# Task statement
Show all lines below holding the string "React".

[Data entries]
··········
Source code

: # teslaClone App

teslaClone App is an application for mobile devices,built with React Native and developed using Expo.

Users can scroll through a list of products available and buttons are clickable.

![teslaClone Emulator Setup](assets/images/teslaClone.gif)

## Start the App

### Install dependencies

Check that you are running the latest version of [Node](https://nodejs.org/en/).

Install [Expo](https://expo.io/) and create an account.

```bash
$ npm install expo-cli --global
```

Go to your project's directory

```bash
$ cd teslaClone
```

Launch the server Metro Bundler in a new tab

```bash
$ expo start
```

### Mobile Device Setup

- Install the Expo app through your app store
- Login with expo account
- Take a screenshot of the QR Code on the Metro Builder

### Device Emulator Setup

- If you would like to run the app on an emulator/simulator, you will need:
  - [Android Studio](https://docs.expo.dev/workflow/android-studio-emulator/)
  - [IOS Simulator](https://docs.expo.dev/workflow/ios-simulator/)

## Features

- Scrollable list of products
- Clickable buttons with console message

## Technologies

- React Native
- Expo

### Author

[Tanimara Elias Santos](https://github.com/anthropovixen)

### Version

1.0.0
··········
# Answer to the exercise
teslaClone App is an application for mobile devices,built with React Native and developed using Expo.
- React Native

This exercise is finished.